Monitoring systemd services in realtime with Chronograf

Every system administrator knows systemd. Developed by Lennart Poettering and freedesktop.org, systemd comes as a very handy initialization tool for administrating Linux services and handling dependencies. Most of the modern tools are shipped as systemd services and managed from there.

But what happens when one of the services fails? Most of the time, you discover it when the damage is already done.

Today, we are going to build a complete dashboard that monitors systemd services in realtime. It will provides us with active, inactive and failed services, and even raise alerts to Slack when one fails!

Table of Contents

I — A Quick Word On D-Bus

Again, before jumping into architectural concerns and coding, let’s have a quick reminder about what is D-Bus and how it will help us achieving our goal. (if you’re a D-Bus expert, you can jump to section II).

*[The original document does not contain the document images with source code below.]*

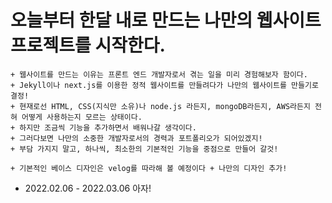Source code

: # 오늘부터 한달 내로 만드는 나만의 웹사이트 프로젝트를 시작한다. 

    + 웹사이트를 만드는 이유는 프론트 엔드 개발자로서 겪는 일을 미리 경험해보자 함이다. 
    + Jekyll이나 next.js를 이용한 정적 웹사이트를 만들려다가 나만의 웹사이트를 만들기로 결정!
    + 현재로선 HTML, CSS(지식만 소유)나 node.js 라든지, mongoDB라든지, AWS라든지 전혀 어떻게 사용하는지 모르는 상태이다. 
    + 하지만 조금씩 기능을 추가하면서 배워나갈 생각이다. 
    + 그러다보면 나만의 소중한 개발자로서의 경력과 포트폴리오가 되어있겠지!
    + 부담 가지지 말고, 하나씩, 최소한의 기본적인 기능을 중점으로 만들어 갈것!
    
    + 기본적인 베이스 디자인은 velog를 따라해 볼 예정이다 + 나만의 디자인 추가!

+ 2022.02.06 - 2022.03.06 아자!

D-Bus is an inter-process communication bus that, as its name underlines, allows multiple applications registered on it to communicate.

The applications using D-Bus are either servers or clients. A client connects to a D-Bus server and a server listens for incoming connections. Applications traditionally connect to a D-Bus server, they register to it and are given a well-known name to identify themselves.

From there, applications exchange messages and signals that may be captured by clients connected on the bus.

D-Bus purpose may be a bit hazy at first, but it comes as a very useful tool for your Linux system.

Applications such as the UPower service (responsible for monitoring your system power sources) could communicate with the thermald service (monitoring the overall temperature) to bring the power consumption down if some overheating problem were to be detected (without you even noticing it!)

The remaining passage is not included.